Deniz Zeyrek Sözcü Gazetesi'ndeki yazısında, “İstanbul Büyükşehir, kıyı ilçeleri ve Adalar Belediyesi'nin her türlü etkinliğini denetleme ve engelleme için kullanmaya başladı” ifadelerini kullanan Zeyrek, “Örneğin, Bakanlık 28 Haziran 2022 tarihinde İBB'ye gönderdiği yazıyla Özel Çevre Koruma Bölgesi sınırı içinde bugüne dek yapılmış ve yapılacak tüm tahsisleri, kiralamaları, kullanım izinleri, işgaliye ve ecrimisille ilgili iş ve işlemlerde İBB'yi yetkisiz kıldı” ifadelerini kullandı. https://tele1.com.tr/musilaj-yeniden-ortaya-cikti-569860/ Deniz Zeyrek'in yazısı şöyle: Durum böyle olunca, yerel yönetimlerin iş ve işlemleri bakanlığa takılmaya başlamış. Örneğin Avcılar ilçesinde bir lunaparkın yıkımı, henüz bakanlıkta değerlendirme yapılmadığı ve onay verilmediği için gerçekleştirilememiş. Belediye, çevre koruma bölgesi düzenlemesi nedeniyle oluşan yetki tartışması nedeniyle yargıya başvurma hakkını dahi kullanamamış. Tarabya'da kazıklı yolda oluşan çökme, yine bakanlığın değerlendirme ve onay yazısı gelmediği için onarılamamış. Diğer taraftan, Üsküdar sahilindeki sahil yolu ve tramvay çalışmaları da bakanlığın değerlendirme ve onayına takılmış vaziyette. Bu örnekleri daha da artırmak mümkün. İBB'nin Haliç ve Boğaziçi sahillerinde yürüttüğü hizmetler ve denetimler durmuş vaziyette. İBB zabıtası kıyılara kontrolsüz ve kuralsız bağlanan teknelere müdahale ettiğinde “burası İBB'nin değil bakanlığın kontrolünde” diye özetlenebilecek bir mukavemetle karşılaşıyor. İBB ilgili düzenlemenin iptali ve yürütmenin durdurulması istemiyle Danıştay'a başvurmuş ve dava açılmış. Dava hala sürüyor. Ancak yargı kararı çıkana dek İstanbul'daki muhalif belediyelere yönelik engelleme/bekletme uygulamaları da yetki karmaşası da devam ediyor/edecek.
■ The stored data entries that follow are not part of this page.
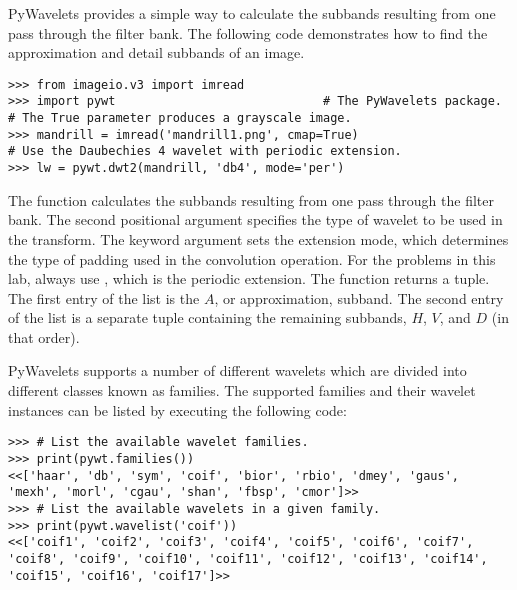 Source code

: PyWavelets provides a simple way to calculate the subbands resulting from one pass through the filter bank.
The following code demonstrates how to find the approximation and detail subbands of an image.

\begin{lstlisting}
>>> from imageio.v3 import imread
>>> import pywt                             # The PyWavelets package.
# The True parameter produces a grayscale image.
>>> mandrill = imread('mandrill1.png', cmap=True)
# Use the Daubechies 4 wavelet with periodic extension.
>>> lw = pywt.dwt2(mandrill, 'db4', mode='per')
\end{lstlisting}

The function  calculates the subbands resulting from one pass through the filter bank.
The second positional argument specifies the type of wavelet to be used in the transform.
The  keyword argument sets the extension mode, which determines the type of padding used in the convolution operation.
For the problems in this lab, always use , which is the periodic extension.
The function  returns a tuple.
The first entry of the list is the $A$, or approximation, subband.
The second entry of the list is a separate tuple containing the remaining subbands, $H$, $V$, and $D$ (in that order).
\begin{comment}
These subbands can be plotted as follows:

\begin{lstlisting}
>>> plt.subplot(221)
>>> plt.imshow(lw[0], cmap='gray')
>>> plt.axis('off')
>>> plt.subplot(222)
# The absolute value of the detail subbands is plotted to highlight contrast.
>>> plt.imshow(np.abs(lw[1][0]), cmap='gray')
>>> plt.axis('off')
>>> plt.subplot(223)
>>> plt.imshow(np.abs(lw[1][1]), cmap='gray')
>>> plt.axis('off')
>>> plt.subplot(224)
>>> plt.imshow(np.abs(lw[1][2]), cmap='gray')
>>> plt.axis('off')
>>> plt.subplots_adjust(wspace=0, hspace=0)      # Remove space between plots.
\end{lstlisting}
\end{comment}

PyWavelets supports a number of different wavelets which are divided into different classes known as families.
The supported families and their wavelet instances can be listed by executing the following code:

\begin{lstlisting}
>>> # List the available wavelet families.
>>> print(pywt.families())
<<['haar', 'db', 'sym', 'coif', 'bior', 'rbio', 'dmey', 'gaus', 'mexh', 'morl', 'cgau', 'shan', 'fbsp', 'cmor']>>
>>> # List the available wavelets in a given family.
>>> print(pywt.wavelist('coif'))
<<['coif1', 'coif2', 'coif3', 'coif4', 'coif5', 'coif6', 'coif7', 'coif8', 'coif9', 'coif10', 'coif11', 'coif12', 'coif13', 'coif14', 'coif15', 'coif16', 'coif17']>>
\end{lstlisting}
Bir nevi “Özel Çevre Koruma Bölgesi” düzenlemesinin amacı dışında kullanılıyor. İktidar bu uygulamasıyla İstanbul'u kaybetmenin acısını hala yaşadığını, İstanbul'un yeni yerel yöneticilerini çalışamaz hale getirmek istediğini gösteriyor. Görünürde CHP'li belediye başkanları cezalandırılıyor olsa da aslında yapılanların hedefi ve mağduru doğrudan İstanbul halkıdır. İstanbul halkının alacağı hizmeti engelleyen iktidarın unuttuğu bir şey var: Halk, kendisini hedef alan olumsuzlukları hep not eder ve günü geldiğinde, sandık kurulduğunda sorumlulardan hesap sorar. 2023'te seçim var ve o seçimde de hesap sorma durumu değişmeyecek!